My Dearest Luna
Your absence from my life has taken a toll heavier then I could ever express. Nightly do I dream of you, the soft curve of your cheek, the scarlet flush they get when you smile, the sparkling green of your eye. Often I will sit in my bunk and simply think of single aspect of you. The timbre of your laugh. The softness of you hair. To be without you is torture. If I was not kept so busy, I might go insane.
However, my sanity is kept quite stable in that respect, for I am worked nearly to death here. When I joined the Legion I expected hard work, and having been raised to be a Blacksmith's apprentice I am no stranger to it, but the training exceeds anything I could have expected.
When I left off we were just arriving to the train. Having never left our small village, I know you have never seen one and perhaps it is better that you have not, for your delicate female sensibilities might have been terrified were you to. They are hulking mammoths of steel and iron, all abuzz, everything moving, spouting steam as a dragon might spout fire. The platform was all chaotic for it seems this train was commissioned specifically for recruits of the Legion, and it seemed there was thousands of us. My three traveling companions I quickly lost in the crowd, and very soon I was terrified that I would miss where I was supposed to be and become crowded onto the wrong car, or even the wrong train! Luckily, a massive brute of a man wearing military dress shepherded all the men in my area onto one car, fastidiously went through and checked our papers, ejected those who did not belong and kept those that did, all the while bellowing such obscenities as would most like strike Pastor Victor deaf upon hearing them.

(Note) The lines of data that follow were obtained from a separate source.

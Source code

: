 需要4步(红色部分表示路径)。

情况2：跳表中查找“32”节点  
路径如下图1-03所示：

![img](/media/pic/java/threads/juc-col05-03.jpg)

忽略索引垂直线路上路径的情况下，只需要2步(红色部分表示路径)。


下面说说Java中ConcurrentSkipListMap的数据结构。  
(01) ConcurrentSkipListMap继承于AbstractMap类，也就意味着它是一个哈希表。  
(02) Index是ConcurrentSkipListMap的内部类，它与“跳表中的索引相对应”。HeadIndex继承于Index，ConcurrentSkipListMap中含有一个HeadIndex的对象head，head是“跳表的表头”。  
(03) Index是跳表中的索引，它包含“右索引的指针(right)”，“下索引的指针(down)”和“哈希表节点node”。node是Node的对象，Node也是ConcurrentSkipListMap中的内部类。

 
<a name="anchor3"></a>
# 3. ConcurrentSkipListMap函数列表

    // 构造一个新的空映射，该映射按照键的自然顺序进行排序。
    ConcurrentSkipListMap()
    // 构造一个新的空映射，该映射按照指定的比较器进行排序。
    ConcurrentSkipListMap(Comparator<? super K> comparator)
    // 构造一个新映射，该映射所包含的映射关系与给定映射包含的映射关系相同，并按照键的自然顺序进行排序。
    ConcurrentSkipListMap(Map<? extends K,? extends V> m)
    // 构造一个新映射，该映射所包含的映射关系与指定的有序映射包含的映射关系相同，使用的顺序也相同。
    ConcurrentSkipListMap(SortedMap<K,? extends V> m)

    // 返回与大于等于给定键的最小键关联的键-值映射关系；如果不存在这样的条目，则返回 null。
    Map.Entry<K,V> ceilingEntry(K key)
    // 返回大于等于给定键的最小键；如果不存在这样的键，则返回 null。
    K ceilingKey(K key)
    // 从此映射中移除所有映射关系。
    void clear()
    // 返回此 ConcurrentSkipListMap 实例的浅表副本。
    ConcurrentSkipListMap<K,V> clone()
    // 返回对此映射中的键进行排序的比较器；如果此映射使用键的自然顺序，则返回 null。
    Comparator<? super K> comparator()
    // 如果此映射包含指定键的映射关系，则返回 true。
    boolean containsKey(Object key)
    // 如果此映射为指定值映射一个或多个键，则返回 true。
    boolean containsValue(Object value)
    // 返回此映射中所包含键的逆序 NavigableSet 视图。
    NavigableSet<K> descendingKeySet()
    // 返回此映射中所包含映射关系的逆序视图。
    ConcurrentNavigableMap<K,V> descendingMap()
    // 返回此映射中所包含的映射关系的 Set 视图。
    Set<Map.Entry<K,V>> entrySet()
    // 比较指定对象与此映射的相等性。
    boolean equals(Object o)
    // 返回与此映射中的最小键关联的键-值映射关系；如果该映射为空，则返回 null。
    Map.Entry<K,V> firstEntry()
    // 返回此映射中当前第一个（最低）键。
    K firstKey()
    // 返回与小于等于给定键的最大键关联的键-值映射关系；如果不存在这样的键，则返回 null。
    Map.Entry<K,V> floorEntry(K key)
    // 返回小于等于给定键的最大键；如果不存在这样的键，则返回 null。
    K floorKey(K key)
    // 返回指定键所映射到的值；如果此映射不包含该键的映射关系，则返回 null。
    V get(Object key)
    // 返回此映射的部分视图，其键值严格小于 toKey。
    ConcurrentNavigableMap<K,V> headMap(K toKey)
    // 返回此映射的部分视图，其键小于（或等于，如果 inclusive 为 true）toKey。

The train ride was unpleasant, but no more so then the carriage. In my car (for that is what the sections are called my love, car's, each linked together and pulled by an engine) was perhaps fifty men, though if you had asked me before hand I would say the space was meant for twenty. I was lucky enough to get a seat, and spent the majority of the trip asleep, attempting to ignore dreadful scent of fifty young men stuffed into a wooden box in April.
The journey was begun mid-afternoon, and continued into the night, with bread and water handed out so as to keep the men from rioting. We arrived in the morning to Camp Boyle. The location of Camp Boyle is still somewhat a mystery to me. The general consensus seems to be several miles south of London, but I see no indication of the great city being any where near by, and when I inquire as to why this is thought, none can give a definite explanation.
Upon arriving, myself and the other forty nine of us (for my estimation was correct, there was exactly fifty of us in the car, not including the burly military man who shepherded us) were herded out of our car, marched with unsettling brutality and speed to a large and open field, and then arrayed, by hight, into five rows of ten. The sight of this group of men, all in civilian dress, being treated as soldiers might be, bewildered and confused, was one I will never forget, though I look at it with hilarity, and melancholic resentment, in turn.
When the whole train had been arrayed and organized like this (there were six cars, and, assuming that there was fifty men in each car, something I still do not know for sure, so in total, three hundred men) we proceeded to wait. And to wait. The military men, who I discovered to be sergeants, marched up and down the lines, jabbing, slapping, and berating any man who slouched, coughed, moved, looked around, picked his nose, or attempted to talk, which, being all civilians and almost entirely young men, there was quite a bit of. Finally, a large and imposing man on a magnificent horse made his way from a nearby thicket to the front of our arrangement, hurrumphed, and began to yell.
It is to my greatest regret that I could not comprehend a word of it, for my group was near the back, and the man's voice had a wheezing quality that made it impossible to understand, though quite possible to hear, at a distance. Later I discovered that the speech more or less explained as follows. That we were to be the third battalion of the fourth army, of the first legion, and that we had quite a bit of tradition to live up to, so would we kindly not besmirch the reputation of this fine institution that this old man had apparently been a part of since it's inception back in the thirteen hundreds. I suspect that the man who conveyed this to me might have colored it with his own viewpoint.
After that we were taken to a large set of tents that I have come to realize is, in its entirety, Camp Boyle. We were made to all strip naked, dump our clothes into large bins, where I suspect they were burned, given physicals (the details of which I will avoid so as not to offend your delicate sensibilities), then forced to run for the rest of the day. On my word, I have never run so long in my life. It seems that the Legion is very keen on running, and I suspect that after this I shall be able to run the length of our great island if it keeps up the way it has.
I have much more to tell you, my beautiful flower, but I have not the time, for the night grows old, and I suspect we shall be rising early tomorrow for more running. Life is difficult my rose, but I expected it to be so. The greatest challenge though, has been my absence from you.